In [None]:
import pandas as pd
import matplotlib.pyplot as plt
import seaborn as sns

### Data Collection

In [None]:
import requests

# URLs of the files
train_data_url = 'https://www.raphaelcousin.com/modules/data-science-practice/module3/exercise/module3_exercise_train.csv'
test_data_url = 'https://www.raphaelcousin.com/modules/data-science-practice/module3/exercise/module3_exercise_test.csv'

# Function to download a file
def download_file(url, file_name):
    response = requests.get(url)
    response.raise_for_status()  # Ensure we notice bad responses
    with open(file_name, 'wb') as file:
        file.write(response.content)
    print(f'Downloaded {file_name} from {url}')

# Downloading the files
download_file(train_data_url, 'module3_exercise_train.csv')
download_file(test_data_url, 'module3_exercise_test.csv')

In [None]:
df_train =  pd.read_csv("module3_exercise_train.csv", sep=",", index_col='id')

### Data Preprocessing

In [None]:
def data_prep(df):
    df['GarageCars'] = df['GarageCars'].replace({
    'zero': 0,
    'one': 1,
    'two': 2,
    'three': 3,
    'four': 4
    })
    garage_yr_mode = df.loc[df['GarageYrBlt'] != -1, 'GarageYrBlt'].mode()[0]
    df['GarageYrBlt'] = df['GarageYrBlt'].replace(-1, garage_yr_mode)   
    return df

In [None]:
# Perform operations on the train dataset.
df_train = data_prep(df_train)
# df_train[df_train.isnull().any(axis=1)]
df_train['GarageCars'] = df_train['GarageCars'].fillna(2)  #Because the GarageArea value is around 408, properties generally have two garages.
df_train['YrSold'] = df_train['YrSold'].fillna(df_train['YrSold'].median())
df_train['TotRmsAbvGrd'] = df_train['TotRmsAbvGrd'].fillna(df_train['TotRmsAbvGrd'].median())
print("The number of missing values of train dataset:", df_train.isnull().sum().sum())

In [None]:
# Perform operations on the test dataset.
df_test = pd.read_csv("module3_exercise_test.csv", sep=",", index_col='id')
df_test = data_prep(df_test)
# df_test[df_test.isnull().any(axis=1)]
df_test['EnclosedPorch'] = df_test['EnclosedPorch'].fillna(df_test['EnclosedPorch'].median())
df_test['Fireplaces'] = df_test['Fireplaces'].fillna(df_test['Fireplaces'].median())
print("The number of missing values of test dataset:", df_train.isnull().sum().sum())
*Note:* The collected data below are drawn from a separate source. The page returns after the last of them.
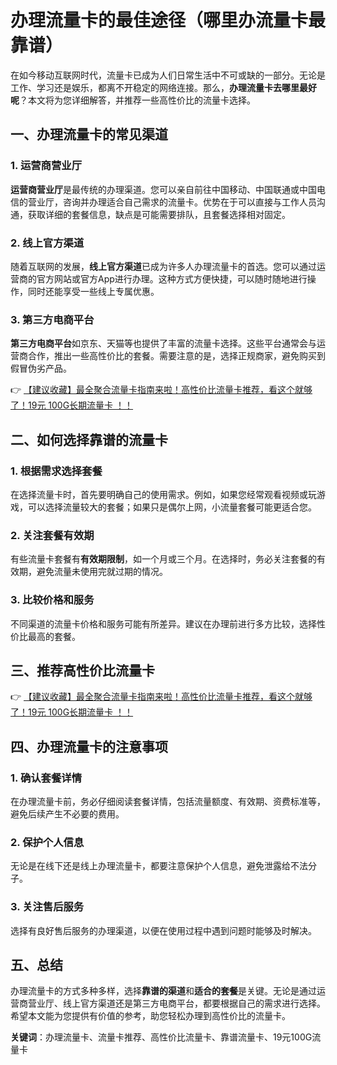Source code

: # 办理流量卡的最佳途径（哪里办流量卡最靠谱）

在如今移动互联网时代，流量卡已成为人们日常生活中不可或缺的一部分。无论是工作、学习还是娱乐，都离不开稳定的网络连接。那么，**办理流量卡去哪里最好呢**？本文将为您详细解答，并推荐一些高性价比的流量卡选择。

## 一、办理流量卡的常见渠道

### 1. 运营商营业厅
**运营商营业厅**是最传统的办理渠道。您可以亲自前往中国移动、中国联通或中国电信的营业厅，咨询并办理适合自己需求的流量卡。优势在于可以直接与工作人员沟通，获取详细的套餐信息，缺点是可能需要排队，且套餐选择相对固定。

### 2. 线上官方渠道
随着互联网的发展，**线上官方渠道**已成为许多人办理流量卡的首选。您可以通过运营商的官方网站或官方App进行办理。这种方式方便快捷，可以随时随地进行操作，同时还能享受一些线上专属优惠。

### 3. 第三方电商平台
**第三方电商平台**如京东、天猫等也提供了丰富的流量卡选择。这些平台通常会与运营商合作，推出一些高性价比的套餐。需要注意的是，选择正规商家，避免购买到假冒伪劣产品。

👉 [【建议收藏】最全聚合流量卡指南来啦！高性价比流量卡推荐，看这个就够了！19元 100G长期流量卡 ！！](https://bit.ly/Liuliangka)

## 二、如何选择靠谱的流量卡

### 1. 根据需求选择套餐
在选择流量卡时，首先要明确自己的使用需求。例如，如果您经常观看视频或玩游戏，可以选择流量较大的套餐；如果只是偶尔上网，小流量套餐可能更适合您。

### 2. 关注套餐有效期
有些流量卡套餐有**有效期限制**，如一个月或三个月。在选择时，务必关注套餐的有效期，避免流量未使用完就过期的情况。

### 3. 比较价格和服务
不同渠道的流量卡价格和服务可能有所差异。建议在办理前进行多方比较，选择性价比最高的套餐。

## 三、推荐高性价比流量卡

👉 [【建议收藏】最全聚合流量卡指南来啦！高性价比流量卡推荐，看这个就够了！19元 100G长期流量卡 ！！](https://bit.ly/Liuliangka)

## 四、办理流量卡的注意事项

### 1. 确认套餐详情
在办理流量卡前，务必仔细阅读套餐详情，包括流量额度、有效期、资费标准等，避免后续产生不必要的费用。

### 2. 保护个人信息
无论是在线下还是线上办理流量卡，都要注意保护个人信息，避免泄露给不法分子。

### 3. 关注售后服务
选择有良好售后服务的办理渠道，以便在使用过程中遇到问题时能够及时解决。

## 五、总结

办理流量卡的方式多种多样，选择**靠谱的渠道**和**适合的套餐**是关键。无论是通过运营商营业厅、线上官方渠道还是第三方电商平台，都要根据自己的需求进行选择。希望本文能为您提供有价值的参考，助您轻松办理到高性价比的流量卡。

**关键词**：办理流量卡、流量卡推荐、高性价比流量卡、靠谱流量卡、19元100G流量卡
### Model Building and Evaluation

In [None]:
from sklearn.linear_model import LinearRegression
from sklearn.metrics import mean_absolute_error
from sklearn.model_selection import train_test_split
from sklearn.ensemble import RandomForestRegressor

In [None]:
x = df_train[['BedroomAbvGr', 'KitchenAbvGr', 'TotRmsAbvGrd', 'Fireplaces',
             'GarageYrBlt', 'GarageCars', 'GarageArea', 'WoodDeckSF', 'OpenPorchSF',
             'EnclosedPorch', '3SsnPorch', 'ScreenPorch', 'PoolArea', 'MiscVal',
             'MoSold', 'YrSold']]
y = df_train['SalePrice']

In [None]:
# Split into train+val and test
X_train_val, X_test, y_train_val, y_test = train_test_split(x, y, test_size=0.2, random_state=66)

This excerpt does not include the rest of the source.